More AI on Edge Devices
These improvements can ultimately translate into tangible benefits for your user-experience. Services that involve translation, object recognition and labeling, usage predictions or item recommendations, natural language understanding, speech parsing and so on will gain the benefit of operating faster and consuming less power. Having a higher compute budget also enables the creation of new use cases and experiences, and moving processes that used to take place in the cloud onto your device. While AI as a term has been used in dubious, deceiving and even erroneous ways in the past (even by OEMs), many of your services you enjoy today ultimately rely on machine learning algorithms in some form or another.
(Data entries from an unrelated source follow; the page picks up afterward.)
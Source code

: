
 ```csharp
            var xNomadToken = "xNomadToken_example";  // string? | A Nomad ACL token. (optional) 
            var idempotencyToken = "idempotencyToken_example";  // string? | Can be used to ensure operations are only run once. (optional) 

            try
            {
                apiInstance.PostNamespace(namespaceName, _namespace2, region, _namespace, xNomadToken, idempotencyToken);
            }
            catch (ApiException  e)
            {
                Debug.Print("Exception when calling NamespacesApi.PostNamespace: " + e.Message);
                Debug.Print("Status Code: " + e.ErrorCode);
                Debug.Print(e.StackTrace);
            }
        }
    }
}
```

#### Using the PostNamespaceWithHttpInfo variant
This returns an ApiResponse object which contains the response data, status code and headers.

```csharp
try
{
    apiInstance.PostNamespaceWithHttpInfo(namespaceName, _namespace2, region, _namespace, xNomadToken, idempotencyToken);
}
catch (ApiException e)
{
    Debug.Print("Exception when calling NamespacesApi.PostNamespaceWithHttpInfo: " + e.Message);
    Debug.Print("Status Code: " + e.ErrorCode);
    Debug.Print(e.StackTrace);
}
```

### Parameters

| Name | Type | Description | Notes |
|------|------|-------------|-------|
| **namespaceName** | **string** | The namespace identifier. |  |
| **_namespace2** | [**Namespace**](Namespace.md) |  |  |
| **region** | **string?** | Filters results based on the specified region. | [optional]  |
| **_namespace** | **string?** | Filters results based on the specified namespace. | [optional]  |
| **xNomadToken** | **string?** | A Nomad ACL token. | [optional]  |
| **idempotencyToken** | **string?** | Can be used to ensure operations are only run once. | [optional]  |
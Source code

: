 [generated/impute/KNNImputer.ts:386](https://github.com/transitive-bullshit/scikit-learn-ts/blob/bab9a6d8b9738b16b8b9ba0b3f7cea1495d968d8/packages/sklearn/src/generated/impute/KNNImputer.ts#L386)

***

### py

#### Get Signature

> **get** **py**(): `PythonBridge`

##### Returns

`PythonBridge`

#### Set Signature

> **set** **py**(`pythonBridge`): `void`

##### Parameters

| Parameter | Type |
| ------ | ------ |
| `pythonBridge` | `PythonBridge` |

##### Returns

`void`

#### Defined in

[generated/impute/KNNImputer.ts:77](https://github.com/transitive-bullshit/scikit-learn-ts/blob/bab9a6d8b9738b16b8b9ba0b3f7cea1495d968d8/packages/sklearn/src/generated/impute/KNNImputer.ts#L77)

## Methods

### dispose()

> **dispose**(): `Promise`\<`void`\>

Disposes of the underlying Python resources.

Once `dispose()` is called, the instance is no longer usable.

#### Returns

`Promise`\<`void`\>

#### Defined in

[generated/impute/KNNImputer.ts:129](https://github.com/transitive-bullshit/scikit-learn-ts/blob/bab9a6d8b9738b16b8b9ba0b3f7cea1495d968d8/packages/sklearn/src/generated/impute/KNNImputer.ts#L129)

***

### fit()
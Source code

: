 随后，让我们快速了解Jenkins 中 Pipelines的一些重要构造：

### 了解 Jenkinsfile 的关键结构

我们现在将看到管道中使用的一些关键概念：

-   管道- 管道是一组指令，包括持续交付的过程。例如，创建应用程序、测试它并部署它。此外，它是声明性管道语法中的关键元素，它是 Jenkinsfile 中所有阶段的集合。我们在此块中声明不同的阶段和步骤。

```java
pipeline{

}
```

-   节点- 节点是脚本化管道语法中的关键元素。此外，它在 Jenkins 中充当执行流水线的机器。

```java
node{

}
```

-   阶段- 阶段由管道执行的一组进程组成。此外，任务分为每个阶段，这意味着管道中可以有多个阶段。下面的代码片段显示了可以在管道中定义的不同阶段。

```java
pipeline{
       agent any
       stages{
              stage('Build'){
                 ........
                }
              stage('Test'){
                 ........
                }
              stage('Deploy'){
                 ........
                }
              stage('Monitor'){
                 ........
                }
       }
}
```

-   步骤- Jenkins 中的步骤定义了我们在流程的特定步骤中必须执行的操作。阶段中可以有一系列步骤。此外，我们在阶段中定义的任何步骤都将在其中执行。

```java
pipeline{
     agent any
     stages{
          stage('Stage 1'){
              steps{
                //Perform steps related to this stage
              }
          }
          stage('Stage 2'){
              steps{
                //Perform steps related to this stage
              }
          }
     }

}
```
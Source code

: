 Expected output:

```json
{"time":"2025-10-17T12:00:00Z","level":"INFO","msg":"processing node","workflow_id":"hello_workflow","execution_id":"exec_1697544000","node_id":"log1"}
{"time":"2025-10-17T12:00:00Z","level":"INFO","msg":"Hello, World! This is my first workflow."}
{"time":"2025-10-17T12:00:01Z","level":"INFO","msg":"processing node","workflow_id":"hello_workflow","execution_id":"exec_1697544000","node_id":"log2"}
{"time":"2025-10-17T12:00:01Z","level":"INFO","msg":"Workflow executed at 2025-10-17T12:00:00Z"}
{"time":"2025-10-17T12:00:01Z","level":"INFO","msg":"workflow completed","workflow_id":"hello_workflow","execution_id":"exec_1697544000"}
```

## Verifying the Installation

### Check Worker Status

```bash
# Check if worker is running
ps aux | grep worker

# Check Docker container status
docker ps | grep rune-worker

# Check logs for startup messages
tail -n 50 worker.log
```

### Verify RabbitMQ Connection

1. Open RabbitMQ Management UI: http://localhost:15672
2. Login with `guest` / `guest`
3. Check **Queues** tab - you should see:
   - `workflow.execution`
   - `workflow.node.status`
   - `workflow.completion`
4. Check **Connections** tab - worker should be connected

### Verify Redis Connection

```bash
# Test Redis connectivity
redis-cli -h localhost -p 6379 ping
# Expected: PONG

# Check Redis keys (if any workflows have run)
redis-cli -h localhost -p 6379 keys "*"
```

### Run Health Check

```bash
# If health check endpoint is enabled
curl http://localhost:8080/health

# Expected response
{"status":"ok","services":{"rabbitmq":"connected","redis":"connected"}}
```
But beyond Qualcomm, other chipset makers have been quickly iterating and improving on this front too. For example, the 990 5G brought a 2+1 NPU core design resulting in up to 2.5 times the performance of the Kirin 980, and twice that of the Apple A12. When the processor was announced, it was shown to offer up to twice the frames (inferences) per second of the Snapdragon 855 at INT8 MobileNet, which is hard to square with the results provided by Qualcomm. The Apple A13 Bionic, on the other hand, reportedly offered to six times faster matrix multiplication over its predecessor and improved its eight-core neural engine design. We will have to wait until we can properly test the Snapdragon 865 on commercial devices against its current and future competitors, but it’s clear that competition in this space never stays still as the three companies have been pouring a ton of resources into bettering their AI performance.